ARTICLE 1 SCOPE AND APPLICATION

1.1 Acceptance of delivery of Equipment or parts, or payment of any invoice, shall constitute acceptance of these Standard Terms and Conditions.

1.2 These terms and conditions govern all business dealings between Agri-Can Supply and Agri-Can Supply customers relating to the sale, purchase, transfer, warranty, and delivery of any parts and/or equipment sold by Agri-Can Supply (the “Equipment”). Without limiting the generality of the foregoing, these Standard Terms and Conditions applies to all transactions, negotiations, and arrangements concerning the Equipment or parts, including but not limited to: the terms of sale, payment, delivery, and acceptance; the provision and scope of any express or implied warranties; the procedures and conditions for returns, exchanges, or refunds; and any ancillary services or obligations arising from or in connection with the sale of the Equipment or parts. These Standard Terms and Conditions further apply to any amendments, modifications, or supplementary agreements relating to the Equipment or parts, whether entered into before, during, or after the initial sale transaction, and regardless of the customer’s own terms and conditions, if any.

1.3 In the event of any conflict or inconsistency between these Standard Terms and Conditions and any separate written agreement entered into between Agri-Can and the Customer, including any consignment agreement, the terms of such separate written agreement shall prevail to the extent of the conflict.

ARTICLE 2 PAYMENT TERMS

2.1 Payment for complete Equipment items shall be due within thirty (30) days from the date of invoice (“Net 30”). Any account not paid in full by the last day of the month following the issued invoice shall be deemed overdue.

2.2 Payment for Equipment parts sold separately from complete Equipment items shall be due on the fifteenth (15th) day of the month following the date of shipment (“Net 15th”).

2.3 Overdue accounts shall accrue interest at a rate of 2.916% per month, compounded monthly (equivalent to thirty-five percent ( 35%) per annum of interest), until paid in full.

2.4 All prices and charges for Equipment and parts are exclusive of any applicable federal, provincial, state, local, or other taxes, duties, levies, or assessments, including but not limited to sales, use, excise, value-added, goods and services, and other similar taxes (collectively, “Taxes”).

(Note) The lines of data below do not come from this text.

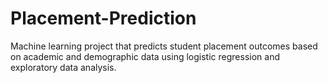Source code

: # Placement-Prediction
Machine learning project that predicts student placement outcomes based on academic and demographic data using logistic regression and exploratory data analysis.
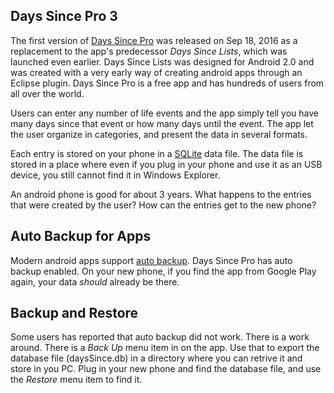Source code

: ## Days Since Pro 3
The first version of [Days Since Pro](https://play.google.com/store/apps/details?id=com.alexcmak.dayssincepro) was released on Sep 18, 2016 as a replacement to the app's predecessor *Days Since Lists*, which was launched even earlier. Days Since Lists was designed for Android 2.0 and was created with a very early way of creating android apps through an Eclipse plugin. Days Since Pro is a free app and has hundreds of users from all over the world.  

Users can enter any number of life events and the app simply tell you have many days since that event or how many days until the event. The app let the user organize in categories, and present the data in several formats.

Each entry is stored on your phone in a [SQLite](https://www.sqlite.org/) data file. The data file is stored in a place where even if you plug in your phone and use it as an USB device, you still cannot find it in Windows Explorer.

An android phone is good for about 3 years. What happens to the entries that were created by the user? How can the entries get to the new phone?

## Auto Backup for Apps

Modern android apps support [auto backup](https://developer.android.com/guide/topics/data/autobackup). Days Since Pro has auto backup enabled. On your new phone, if you find the app from Google Play again, your data *should* already be there.

## Backup and Restore

Some users has reported that auto backup did not work. There is a work around. There is a *Back Up* menu item in on the app. Use that to export the database file (daysSince.db) in a directory where you can retrive it and store in you PC. Plug in your new phone and find the database file, and use the *Restore* menu item to find it.
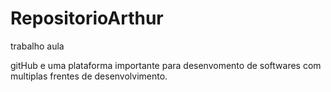 # RepositorioArthur
trabalho aula

gitHub e uma plataforma importante para desenvomento de softwares com multiplas frentes de desenvolvimento.
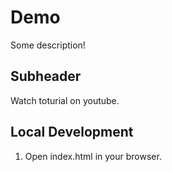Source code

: #  Demo
Some description!

## Subheader
Watch toturial on youtube. 

## Local Development

1. Open index.html in your browser.

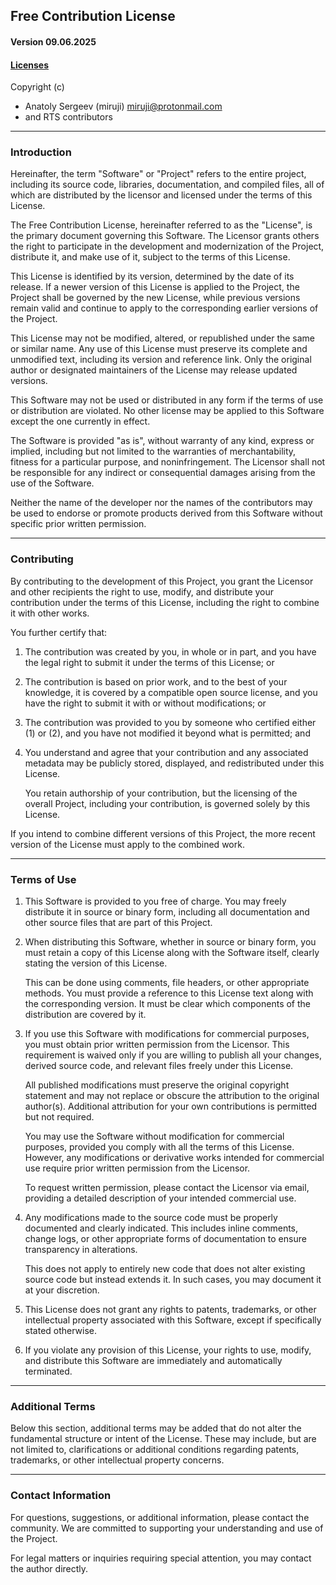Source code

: ## Free Contribution License
#### Version 09.06.2025
#### [Licenses](https://realtime.su/en/licenses)

Copyright (c) 
 - Anatoly Sergeev (miruji) <miruji@protonmail.com> 
 - and RTS contributors

---

### Introduction

Hereinafter, the term "Software" or "Project" refers to the entire project,
including its source code, libraries, documentation, and compiled files,
all of which are distributed by the licensor and licensed under the terms
of this License.

The Free Contribution License, hereinafter referred to as the "License",
is the primary document governing this Software. The Licensor grants others
the right to participate in the development and modernization of the Project,
distribute it, and make use of it, subject to the terms of this License.

This License is identified by its version, determined by the date of its release.
If a newer version of this License is applied to the Project, the Project shall
be governed by the new License, while previous versions remain valid and continue
to apply to the corresponding earlier versions of the Project.

This License may not be modified, altered, or republished under the same or
similar name. Any use of this License must preserve its complete and unmodified
text, including its version and reference link. Only the original author or 
designated maintainers of the License may release updated versions.

This Software may not be used or distributed in any form if the terms of use or
distribution are violated. No other license may be applied to this Software
except the one currently in effect.

The Software is provided "as is", without warranty of any kind, express or implied, 
including but not limited to the warranties of merchantability, fitness for a particular 
purpose, and noninfringement. The Licensor shall not be responsible for any indirect or 
consequential damages arising from the use of the Software.

Neither the name of the developer nor the names of the contributors may be used
to endorse or promote products derived from this Software without specific prior
written permission.

---

### Contributing

By contributing to the development of this Project, you grant the Licensor and 
other recipients the right to use, modify, and distribute your contribution under 
the terms of this License, including the right to combine it with other works.

You further certify that:

  1. The contribution was created by you, in whole or in part, and you have the 
     legal right to submit it under the terms of this License; or

  2. The contribution is based on prior work, and to the best of your knowledge, 
     it is covered by a compatible open source license, and you have the right 
     to submit it with or without modifications; or

  3. The contribution was provided to you by someone who certified either (1) or (2), 
     and you have not modified it beyond what is permitted; and

  4. You understand and agree that your contribution and any associated metadata 
     may be publicly stored, displayed, and redistributed under this License.  
     
     You retain authorship of your contribution, but the licensing of the overall 
     Project, including your contribution, is governed solely by this License.

If you intend to combine different versions of this Project, the more recent version
of the License must apply to the combined work.

---

### Terms of Use

  1. This Software is provided to you free of charge. You may freely distribute it 
     in source or binary form, including all documentation and other source files 
     that are part of this Project.

  2. When distributing this Software, whether in source or binary form, you must retain a
     copy of this License along with the Software itself, clearly stating the version of 
     this License.  

     This can be done using comments, file headers, or other appropriate methods. 
     You must provide a reference to this License text along with the corresponding 
     version. It must be clear which components of the distribution are covered by it.

  3. If you use this Software with modifications for commercial purposes, you must obtain 
     prior written permission from the Licensor. This requirement is waived only if you are 
     willing to publish all your changes, derived source code, and relevant files freely 
     under this License.  
     
     All published modifications must preserve the original copyright statement and may not 
     replace or obscure the attribution to the original author(s). Additional attribution 
     for your own contributions is permitted but not required.  
     
     You may use the Software without modification for commercial purposes, provided you 
     comply with all the terms of this License. However, any modifications or derivative 
     works intended for commercial use require prior written permission from the Licensor.  
     
     To request written permission, please contact the Licensor via email, providing 
     a detailed description of your intended commercial use.

  4. Any modifications made to the source code must be properly documented and clearly 
     indicated. This includes inline comments, change logs, or other appropriate forms of 
     documentation to ensure transparency in alterations.  

     This does not apply to entirely new code that does not alter existing source code 
     but instead extends it. In such cases, you may document it at your discretion.

  5. This License does not grant any rights to patents, trademarks, or other intellectual 
     property associated with this Software, except if specifically stated otherwise.

  6. If you violate any provision of this License, your rights to use, modify, and 
     distribute this Software are immediately and automatically terminated.

---

### Additional Terms

Below this section, additional terms may be added that do not alter the fundamental structure
or intent of the License. These may include, but are not limited to, clarifications or additional
conditions regarding patents, trademarks, or other intellectual property concerns.

---

### Contact Information

For questions, suggestions, or additional information, please contact the community. 
We are committed to supporting your understanding and use of the Project.  

For legal matters or inquiries requiring special attention, you may contact the author 
directly.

The customer shall be solely responsible for the payment of all Taxes arising from or in connection with the purchase, sale, delivery, or use of the Equipment or parts. If Agri-Can is required by law to collect or remit any Taxes on behalf of the customer, such Taxes shall be invoiced to and paid by the customer in addition to the purchase price

ARTICLE 3 Sales and pricing

3.1 All sales are made FOB (Free On Board) Edmonton, Alberta, unless otherwise agreed by the parties in writing.

3.2 Pricing for Equipment or parts that have not been sold or invoiced must be confirmed by the parties prior to completion of the sale.

3.3 Agri-Can reserves the right to adjust prices at any time prior to acceptance of an order. Once an order is accepted, prices shall remain firm and binding, except where any adjustment is mutually agreed to in writing by both parties.

ARTICLE 4 RETURNS AND REPAIRS

4.1 Parts may be returned only if they are unused, uninstalled, in their original, unopened packaging, and accompanied by a valid Return Authorization Number (“RAN”) issued by Agri-Can. All returned P arts are subject to inspection and approval by Agri-Can, whose decision shall be final.

4.2 Special order parts, bearings, seals, belts, and all whole Equipment or parts are strictly non-returnable, except where Agri-Can has provided express written authorization for return.

4.3 All returns authorized in writing by Agri-Can are subject to a restocking fee equal to twenty percent (20%) of the original invoiced price.

4.4 All freight charges associated with the return of goods must be prepaid by the customer. Agri-Can will not accept any collect shipments or assume responsibility for return freight costs.

4.5 For a period of one (1) year, Agri-Can may, at their sole discretion, repair any used or damaged Equipment upon receipt of a repair request from a customer. Any costs associated with the repair of Equipment will be borne solely by the customer, including but not limited to, the costs of shipping, handling, parts, and labour.

ARTICLE 5 ARTICLE 5 WARRANTY

5.1 All warranties applicable to the Equipment or parts are provided exclusively by the equipment manufacturer where warranty coverage is limited to defects in materials or workmanship arising from the manufacturing process. No additional warranties, express or implied, are provided by Agri-Can unless otherwise agreed to by the parties in writing.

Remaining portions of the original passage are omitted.